What to work on: Identify all lines in the data containing the string "toml". Copy them out.

Given records:

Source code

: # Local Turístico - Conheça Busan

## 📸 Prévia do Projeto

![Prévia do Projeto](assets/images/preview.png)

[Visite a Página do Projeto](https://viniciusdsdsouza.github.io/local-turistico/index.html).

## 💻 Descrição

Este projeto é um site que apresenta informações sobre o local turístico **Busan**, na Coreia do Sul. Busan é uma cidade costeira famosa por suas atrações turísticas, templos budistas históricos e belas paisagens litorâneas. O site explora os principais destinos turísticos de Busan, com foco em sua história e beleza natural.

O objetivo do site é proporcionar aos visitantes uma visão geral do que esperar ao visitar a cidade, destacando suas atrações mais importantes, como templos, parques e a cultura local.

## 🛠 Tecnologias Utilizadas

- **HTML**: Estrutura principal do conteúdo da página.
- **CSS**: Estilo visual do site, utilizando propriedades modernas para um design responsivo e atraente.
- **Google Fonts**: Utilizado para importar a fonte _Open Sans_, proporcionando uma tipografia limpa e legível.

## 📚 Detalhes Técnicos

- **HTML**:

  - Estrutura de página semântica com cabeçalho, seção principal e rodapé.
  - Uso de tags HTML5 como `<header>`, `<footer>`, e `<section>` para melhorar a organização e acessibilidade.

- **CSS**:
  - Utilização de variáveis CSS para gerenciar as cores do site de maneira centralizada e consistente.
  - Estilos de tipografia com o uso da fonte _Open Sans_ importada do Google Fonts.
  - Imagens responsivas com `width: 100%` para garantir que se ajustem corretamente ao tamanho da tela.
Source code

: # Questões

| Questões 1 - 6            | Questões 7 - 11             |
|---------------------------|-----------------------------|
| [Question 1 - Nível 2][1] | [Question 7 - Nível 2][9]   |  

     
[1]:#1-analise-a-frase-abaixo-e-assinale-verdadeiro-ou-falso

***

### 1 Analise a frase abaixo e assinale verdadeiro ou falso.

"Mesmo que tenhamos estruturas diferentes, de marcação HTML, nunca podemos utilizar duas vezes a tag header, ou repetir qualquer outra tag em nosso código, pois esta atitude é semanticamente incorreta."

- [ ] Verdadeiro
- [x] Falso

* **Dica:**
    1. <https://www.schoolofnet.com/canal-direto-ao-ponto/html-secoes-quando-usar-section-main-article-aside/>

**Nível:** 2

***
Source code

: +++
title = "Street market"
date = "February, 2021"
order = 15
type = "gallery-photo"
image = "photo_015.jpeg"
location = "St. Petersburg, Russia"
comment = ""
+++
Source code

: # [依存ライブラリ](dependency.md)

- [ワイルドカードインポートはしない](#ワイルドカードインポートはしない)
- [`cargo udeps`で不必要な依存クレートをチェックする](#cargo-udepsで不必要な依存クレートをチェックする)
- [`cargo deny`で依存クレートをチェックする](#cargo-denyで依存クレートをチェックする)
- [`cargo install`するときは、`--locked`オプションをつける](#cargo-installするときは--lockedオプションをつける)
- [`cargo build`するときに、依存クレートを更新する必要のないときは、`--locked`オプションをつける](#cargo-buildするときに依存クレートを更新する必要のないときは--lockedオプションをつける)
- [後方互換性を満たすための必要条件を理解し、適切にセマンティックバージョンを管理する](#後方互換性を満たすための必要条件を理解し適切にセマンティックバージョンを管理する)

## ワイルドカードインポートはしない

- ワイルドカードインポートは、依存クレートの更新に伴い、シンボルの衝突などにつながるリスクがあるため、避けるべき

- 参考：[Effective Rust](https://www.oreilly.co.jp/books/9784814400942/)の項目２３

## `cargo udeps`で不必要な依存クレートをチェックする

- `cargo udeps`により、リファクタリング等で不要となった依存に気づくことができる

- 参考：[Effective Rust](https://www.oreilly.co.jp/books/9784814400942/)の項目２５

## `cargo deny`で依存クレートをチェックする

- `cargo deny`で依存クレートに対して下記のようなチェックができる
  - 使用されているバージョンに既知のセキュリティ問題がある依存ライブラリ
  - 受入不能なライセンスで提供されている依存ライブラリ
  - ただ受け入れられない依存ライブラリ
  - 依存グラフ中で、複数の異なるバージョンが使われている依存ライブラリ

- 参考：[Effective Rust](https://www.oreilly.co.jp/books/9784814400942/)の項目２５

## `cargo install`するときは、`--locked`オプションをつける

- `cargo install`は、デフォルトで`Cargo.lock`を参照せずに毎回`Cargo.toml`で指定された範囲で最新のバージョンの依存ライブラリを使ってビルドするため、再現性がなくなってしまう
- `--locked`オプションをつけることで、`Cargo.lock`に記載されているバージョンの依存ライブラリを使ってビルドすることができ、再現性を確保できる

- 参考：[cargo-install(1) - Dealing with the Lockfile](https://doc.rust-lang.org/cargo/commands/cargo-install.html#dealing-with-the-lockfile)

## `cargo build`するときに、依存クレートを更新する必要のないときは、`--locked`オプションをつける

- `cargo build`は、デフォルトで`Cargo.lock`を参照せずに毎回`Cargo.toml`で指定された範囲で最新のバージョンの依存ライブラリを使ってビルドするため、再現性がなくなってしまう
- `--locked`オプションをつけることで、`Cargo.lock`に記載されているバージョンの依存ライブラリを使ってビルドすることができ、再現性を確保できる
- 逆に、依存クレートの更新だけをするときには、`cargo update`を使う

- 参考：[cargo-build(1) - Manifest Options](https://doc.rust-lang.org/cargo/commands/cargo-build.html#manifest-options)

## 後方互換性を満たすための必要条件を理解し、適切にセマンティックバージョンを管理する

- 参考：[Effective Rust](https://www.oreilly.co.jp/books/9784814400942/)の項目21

Response:
- `cargo install`は、デフォルトで`Cargo.lock`を参照せずに毎回`Cargo.toml`で指定された範囲で最新のバージョンの依存ライブラリを使ってビルドするため、再現性がなくなってしまう
- `cargo build`は、デフォルトで`Cargo.lock`を参照せずに毎回`Cargo.toml`で指定された範囲で最新のバージョンの依存ライブラリを使ってビルドするため、再現性がなくなってしまう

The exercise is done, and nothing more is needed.